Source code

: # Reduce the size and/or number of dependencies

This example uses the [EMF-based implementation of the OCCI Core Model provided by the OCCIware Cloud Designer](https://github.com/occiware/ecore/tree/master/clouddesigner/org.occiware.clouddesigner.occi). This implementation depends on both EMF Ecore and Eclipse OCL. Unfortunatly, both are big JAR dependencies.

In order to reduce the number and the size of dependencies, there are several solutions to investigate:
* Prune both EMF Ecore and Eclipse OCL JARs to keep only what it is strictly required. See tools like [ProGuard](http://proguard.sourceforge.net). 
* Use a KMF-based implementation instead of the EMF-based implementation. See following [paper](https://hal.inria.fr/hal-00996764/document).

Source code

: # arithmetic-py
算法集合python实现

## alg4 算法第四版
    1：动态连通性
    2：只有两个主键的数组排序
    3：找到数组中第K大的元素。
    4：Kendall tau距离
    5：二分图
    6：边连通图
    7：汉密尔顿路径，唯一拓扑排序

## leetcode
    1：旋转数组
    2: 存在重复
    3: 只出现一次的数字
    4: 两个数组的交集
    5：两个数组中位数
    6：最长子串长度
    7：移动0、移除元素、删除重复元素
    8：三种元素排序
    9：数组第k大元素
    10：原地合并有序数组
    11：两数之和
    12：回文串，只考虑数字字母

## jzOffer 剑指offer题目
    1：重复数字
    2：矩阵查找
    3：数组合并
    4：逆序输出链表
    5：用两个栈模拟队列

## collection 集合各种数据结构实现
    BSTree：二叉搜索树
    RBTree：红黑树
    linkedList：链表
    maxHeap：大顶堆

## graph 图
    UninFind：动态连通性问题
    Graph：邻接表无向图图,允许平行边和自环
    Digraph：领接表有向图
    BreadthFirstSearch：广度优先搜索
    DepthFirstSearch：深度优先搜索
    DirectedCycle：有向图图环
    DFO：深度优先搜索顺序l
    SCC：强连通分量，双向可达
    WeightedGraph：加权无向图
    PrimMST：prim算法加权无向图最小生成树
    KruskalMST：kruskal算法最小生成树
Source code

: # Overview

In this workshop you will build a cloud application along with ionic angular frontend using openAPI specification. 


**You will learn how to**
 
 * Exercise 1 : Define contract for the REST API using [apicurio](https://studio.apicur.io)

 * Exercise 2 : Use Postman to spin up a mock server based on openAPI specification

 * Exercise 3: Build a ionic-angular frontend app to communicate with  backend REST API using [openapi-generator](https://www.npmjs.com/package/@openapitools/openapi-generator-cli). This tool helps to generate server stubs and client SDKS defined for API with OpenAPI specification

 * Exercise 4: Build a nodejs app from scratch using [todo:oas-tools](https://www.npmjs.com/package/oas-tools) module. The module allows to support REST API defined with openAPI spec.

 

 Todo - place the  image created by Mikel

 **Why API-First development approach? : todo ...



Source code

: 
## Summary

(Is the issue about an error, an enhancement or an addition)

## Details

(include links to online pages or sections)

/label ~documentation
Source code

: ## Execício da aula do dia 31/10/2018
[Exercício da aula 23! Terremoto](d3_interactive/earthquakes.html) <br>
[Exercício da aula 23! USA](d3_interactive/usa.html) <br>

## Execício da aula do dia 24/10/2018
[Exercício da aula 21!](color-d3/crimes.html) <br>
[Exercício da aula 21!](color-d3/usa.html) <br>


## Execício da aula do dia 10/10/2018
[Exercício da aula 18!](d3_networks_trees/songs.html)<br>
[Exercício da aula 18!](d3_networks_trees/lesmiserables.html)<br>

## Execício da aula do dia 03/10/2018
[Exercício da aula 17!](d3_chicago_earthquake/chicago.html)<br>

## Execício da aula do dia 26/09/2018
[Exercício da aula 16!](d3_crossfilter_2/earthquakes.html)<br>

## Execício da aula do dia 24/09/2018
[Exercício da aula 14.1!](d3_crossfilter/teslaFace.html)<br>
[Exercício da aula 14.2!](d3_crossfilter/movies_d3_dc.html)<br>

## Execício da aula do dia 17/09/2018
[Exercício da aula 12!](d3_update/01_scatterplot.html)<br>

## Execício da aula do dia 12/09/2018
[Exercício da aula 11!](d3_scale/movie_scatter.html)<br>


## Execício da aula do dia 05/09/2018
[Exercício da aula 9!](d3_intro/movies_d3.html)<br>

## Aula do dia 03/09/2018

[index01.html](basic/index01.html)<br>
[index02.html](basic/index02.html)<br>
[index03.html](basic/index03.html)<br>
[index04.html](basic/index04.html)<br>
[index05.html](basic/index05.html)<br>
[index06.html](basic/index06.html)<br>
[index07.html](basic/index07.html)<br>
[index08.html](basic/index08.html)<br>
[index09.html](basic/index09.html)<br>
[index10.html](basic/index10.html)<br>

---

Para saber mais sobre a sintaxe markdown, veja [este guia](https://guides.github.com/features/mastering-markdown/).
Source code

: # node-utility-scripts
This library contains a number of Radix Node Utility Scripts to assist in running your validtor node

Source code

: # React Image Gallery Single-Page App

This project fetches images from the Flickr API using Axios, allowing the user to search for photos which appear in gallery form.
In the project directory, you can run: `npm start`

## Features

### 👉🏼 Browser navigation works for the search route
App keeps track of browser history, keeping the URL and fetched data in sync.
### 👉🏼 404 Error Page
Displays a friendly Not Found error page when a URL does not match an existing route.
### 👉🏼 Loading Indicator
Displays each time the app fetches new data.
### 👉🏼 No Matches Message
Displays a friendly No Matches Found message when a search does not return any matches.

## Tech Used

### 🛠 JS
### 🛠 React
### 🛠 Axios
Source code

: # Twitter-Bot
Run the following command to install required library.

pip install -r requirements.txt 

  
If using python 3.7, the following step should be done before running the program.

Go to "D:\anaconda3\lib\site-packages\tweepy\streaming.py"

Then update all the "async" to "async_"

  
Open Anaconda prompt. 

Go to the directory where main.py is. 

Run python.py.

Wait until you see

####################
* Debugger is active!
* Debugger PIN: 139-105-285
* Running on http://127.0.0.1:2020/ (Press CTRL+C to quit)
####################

# Requirement
State the number of lines in the records that include "does", and write nothing else.

# Written solution
2